- Vayxır
- Coordinates: 39°20′59″N 45°28′03″E﻿ / ﻿39.34972°N 45.46750°E
- Country: Azerbaijan
- Autonomous republic: Nakhchivan
- District: Babek

Population (2005)^{[citation needed]}
- • Total: 1,309
- Time zone: UTC+4 (AZT)

= Vayxır, Babek =

Vayxır (also, Vaykhyr) is a village and municipality in the Babek District of Nakhchivan, Azerbaijan. It is located 21 km in the north from the district center, on the left bank of the Nakhchivanchay River. Its population is busy with grain-growing, poultry and animal husbandry. There are secondary school, culture house and a medical center in the village. It has a population of 1,309.

==Etymology==
Near the village, there exist the ruins of the old Vaykhir village. The present Vaykhir settlement was founded after the collapse of the same village. The name of the village is related with the Vaykhir mineral spring which is located in there. Vaykhir spring consists of two cold springs. It is used by local people for medical treatment. According to some researchers, the name of the spring is composed of Iranian words of Vah (pleasant, pleasing) and Xar "khar" (place) and means "a pleasing place".

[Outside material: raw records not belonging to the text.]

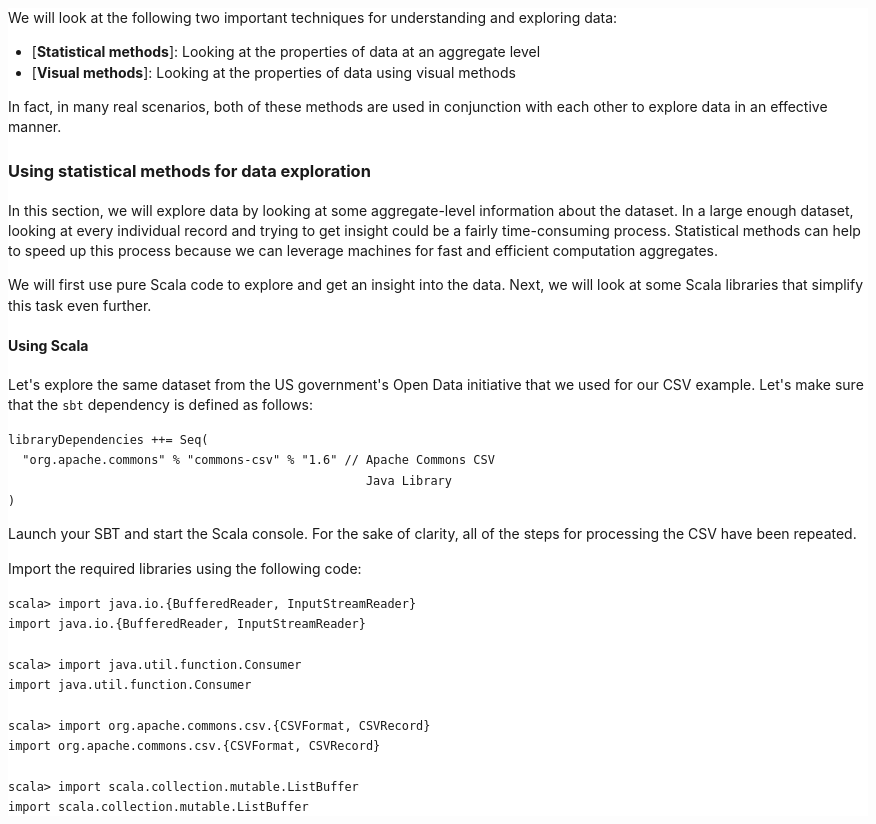 We will look at the following two important techniques for understanding
and exploring data:


- [**Statistical methods**]: Looking at the properties of
    data at an aggregate level
- [**Visual methods**]: Looking at the properties of data
    using visual methods


In fact, in many real scenarios, both of these methods are used in
conjunction with each other to explore data in an effective manner.



### Using statistical methods for data exploration



In this section, we will explore data by looking at some aggregate-level information about the dataset. In a large
enough dataset, looking at every individual record and trying to get
insight could be a fairly time-consuming process. Statistical methods
can help to speed up this process because we can leverage machines for
fast and efficient computation aggregates.

We will first use pure Scala code to explore and get an insight into the
data. Next, we will look at some Scala libraries that simplify this task
even further.



#### Using Scala



Let\'s explore the same dataset from the US
government\'s Open Data initiative that we used for our CSV example.
Let\'s make sure that the `sbt` dependency is defined as
follows:

```
libraryDependencies ++= Seq(
  "org.apache.commons" % "commons-csv" % "1.6" // Apache Commons CSV 
                                                  Java Library
)
```

Launch your SBT and start the Scala console. For the sake of clarity,
all of the steps for processing the CSV have been repeated.

Import the required libraries using the following code:

```
scala> import java.io.{BufferedReader, InputStreamReader}
import java.io.{BufferedReader, InputStreamReader}

scala> import java.util.function.Consumer
import java.util.function.Consumer

scala> import org.apache.commons.csv.{CSVFormat, CSVRecord}
import org.apache.commons.csv.{CSVFormat, CSVRecord}

scala> import scala.collection.mutable.ListBuffer
import scala.collection.mutable.ListBuffer
```
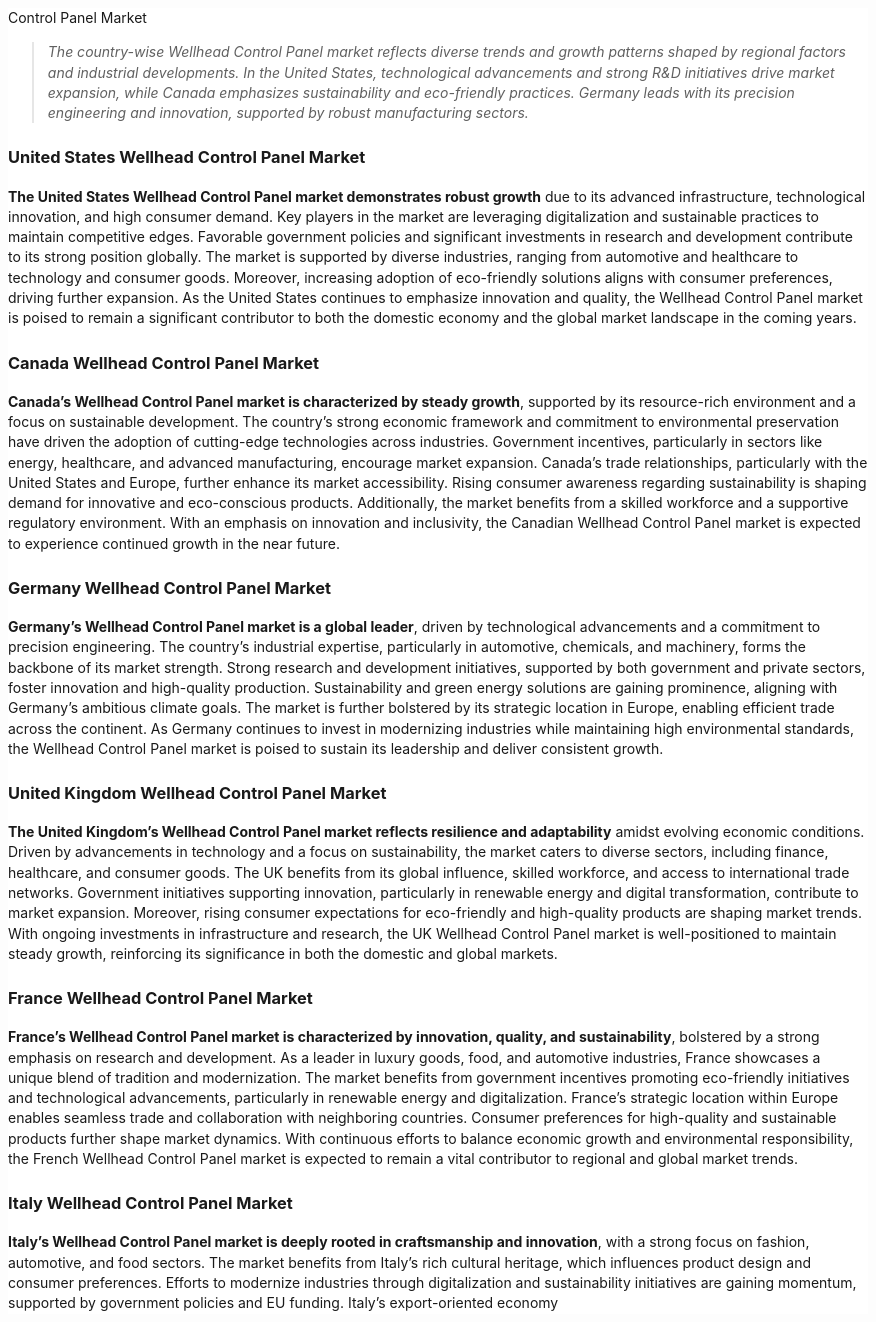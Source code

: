 Control Panel Market<br /></span></h1><blockquote><p><em><span class="">The country-wise Wellhead Control Panel market reflects diverse trends and growth patterns shaped by regional factors and industrial developments. In the United States, technological advancements and strong R&amp;D initiatives drive market expansion, while Canada emphasizes sustainability and eco-friendly practices. Germany leads with its precision engineering and innovation, supported by robust manufacturing sectors.</span></em></p></blockquote><h3><strong>United States Wellhead Control Panel Market</strong></h3><p><strong>The United States Wellhead Control Panel market demonstrates robust growth</strong> due to its advanced infrastructure, technological innovation, and high consumer demand. Key players in the market are leveraging digitalization and sustainable practices to maintain competitive edges. Favorable government policies and significant investments in research and development contribute to its strong position globally. The market is supported by diverse industries, ranging from automotive and healthcare to technology and consumer goods. Moreover, increasing adoption of eco-friendly solutions aligns with consumer preferences, driving further expansion. As the United States continues to emphasize innovation and quality, the Wellhead Control Panel market is poised to remain a significant contributor to both the domestic economy and the global market landscape in the coming years.</p><h3><strong>Canada Wellhead Control Panel Market</strong></h3><p><strong>Canada&rsquo;s Wellhead Control Panel market is characterized by steady growth</strong>, supported by its resource-rich environment and a focus on sustainable development. The country&rsquo;s strong economic framework and commitment to environmental preservation have driven the adoption of cutting-edge technologies across industries. Government incentives, particularly in sectors like energy, healthcare, and advanced manufacturing, encourage market expansion. Canada&rsquo;s trade relationships, particularly with the United States and Europe, further enhance its market accessibility. Rising consumer awareness regarding sustainability is shaping demand for innovative and eco-conscious products. Additionally, the market benefits from a skilled workforce and a supportive regulatory environment. With an emphasis on innovation and inclusivity, the Canadian Wellhead Control Panel market is expected to experience continued growth in the near future.</p><h3><strong>Germany Wellhead Control Panel Market</strong></h3><p><strong>Germany&rsquo;s Wellhead Control Panel market is a global leader</strong>, driven by technological advancements and a commitment to precision engineering. The country&rsquo;s industrial expertise, particularly in automotive, chemicals, and machinery, forms the backbone of its market strength. Strong research and development initiatives, supported by both government and private sectors, foster innovation and high-quality production. Sustainability and green energy solutions are gaining prominence, aligning with Germany&rsquo;s ambitious climate goals. The market is further bolstered by its strategic location in Europe, enabling efficient trade across the continent. As Germany continues to invest in modernizing industries while maintaining high environmental standards, the Wellhead Control Panel market is poised to sustain its leadership and deliver consistent growth.</p><h3><strong>United Kingdom Wellhead Control Panel Market</strong></h3><p><strong>The United Kingdom&rsquo;s Wellhead Control Panel market reflects resilience and adaptability</strong> amidst evolving economic conditions. Driven by advancements in technology and a focus on sustainability, the market caters to diverse sectors, including finance, healthcare, and consumer goods. The UK benefits from its global influence, skilled workforce, and access to international trade networks. Government initiatives supporting innovation, particularly in renewable energy and digital transformation, contribute to market expansion. Moreover, rising consumer expectations for eco-friendly and high-quality products are shaping market trends. With ongoing investments in infrastructure and research, the UK Wellhead Control Panel market is well-positioned to maintain steady growth, reinforcing its significance in both the domestic and global markets.</p><h3><strong>France Wellhead Control Panel Market</strong></h3><p><strong>France&rsquo;s Wellhead Control Panel market is characterized by innovation, quality, and sustainability</strong>, bolstered by a strong emphasis on research and development. As a leader in luxury goods, food, and automotive industries, France showcases a unique blend of tradition and modernization. The market benefits from government incentives promoting eco-friendly initiatives and technological advancements, particularly in renewable energy and digitalization. France&rsquo;s strategic location within Europe enables seamless trade and collaboration with neighboring countries. Consumer preferences for high-quality and sustainable products further shape market dynamics. With continuous efforts to balance economic growth and environmental responsibility, the French Wellhead Control Panel market is expected to remain a vital contributor to regional and global market trends.</p><h3><strong>Italy Wellhead Control Panel Market</strong></h3><p><strong>Italy&rsquo;s Wellhead Control Panel market is deeply rooted in craftsmanship and innovation</strong>, with a strong focus on fashion, automotive, and food sectors. The market benefits from Italy&rsquo;s rich cultural heritage, which influences product design and consumer preferences. Efforts to modernize industries through digitalization and sustainability initiatives are gaining momentum, supported by government policies and EU funding. Italy&rsquo;s export-oriented economy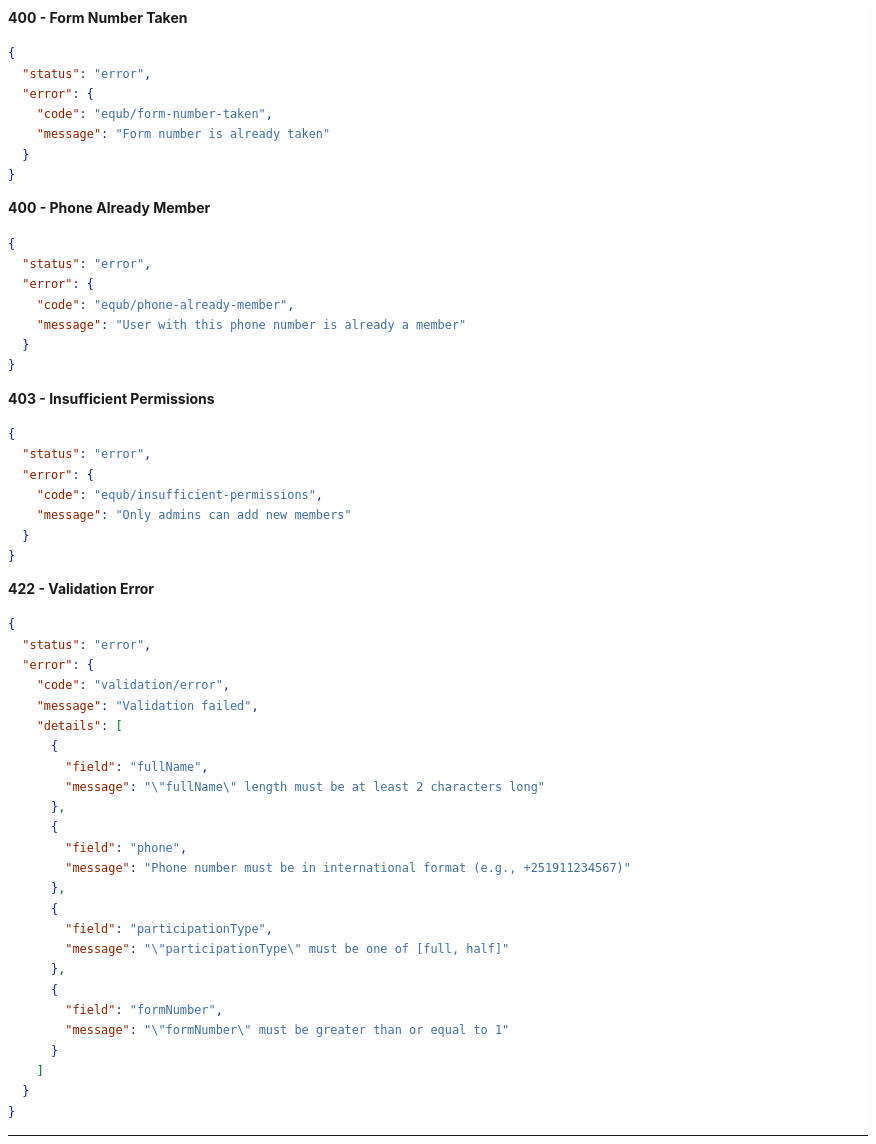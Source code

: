 **400 - Form Number Taken**
```json
{
  "status": "error",
  "error": {
    "code": "equb/form-number-taken",
    "message": "Form number is already taken"
  }
}
```

**400 - Phone Already Member**
```json
{
  "status": "error",
  "error": {
    "code": "equb/phone-already-member",
    "message": "User with this phone number is already a member"
  }
}
```

**403 - Insufficient Permissions**
```json
{
  "status": "error",
  "error": {
    "code": "equb/insufficient-permissions",
    "message": "Only admins can add new members"
  }
}
```

**422 - Validation Error**
```json
{
  "status": "error",
  "error": {
    "code": "validation/error",
    "message": "Validation failed",
    "details": [
      {
        "field": "fullName",
        "message": "\"fullName\" length must be at least 2 characters long"
      },
      {
        "field": "phone",
        "message": "Phone number must be in international format (e.g., +251911234567)"
      },
      {
        "field": "participationType",
        "message": "\"participationType\" must be one of [full, half]"
      },
      {
        "field": "formNumber",
        "message": "\"formNumber\" must be greater than or equal to 1"
      }
    ]
  }
}
```

---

==Historical and archaeological monuments==

===Vaykhyr Fortress===
Govurqala - is the fortress on the left bank of the Nakhchivanchay River, near the same named village of the Babek region. It was surrounded by steep cliffs and the deep ravine from the each side and has a natural protection. The castle, as well as reinforced with extra fortification. The defensive wall has the four-cornered and the angle form towers. The walls are built with the gently sculpted large rocks and was fixed with mud of clay. At the result of research it was studied and has developed the restoration project. The tower belongs to the 2nd millennium of BC.

===Vayxır===
Old Vaykhyr - the settlement of the Middle Ages in the 1 km east of the same named village of the Babak district. Was recorded in 1967. Its area is 5 ha. The thickness of cultural layer is 1.5 m. Because the monument is located on the slope, the cultural layer was exposed to heavy erosion. A lot of fragments of glazed and unglazed clay pots were collected from the settlement. Glazed pots, mostly in brown, also white, yellow, green color were decorated with exquisite taste in the geometric and plant form. The findings show that the Vaykhyr settlement belongs to the 9th -17th centuries.

===Vaykhir Necropolis===
Vaykhir Necropolis - the archaeological monument of the late Bronze Age and early Iron Age in the north-east from the same named village of the Babak district. It is located in a narrow valley stretching from north to south. Was recorded in 1970. At the result of erosion the rectangular-shaped stone box graves were destroyed. From the cemetery were found the products clay pot and the remains of obsidian. Ceramic pieces ornamented with gray and black carved tracery, monochrom painted ceramics, bronze crescent earrings are collected. It is supposed that the cemetery belongs to the 2-1 millennium BC.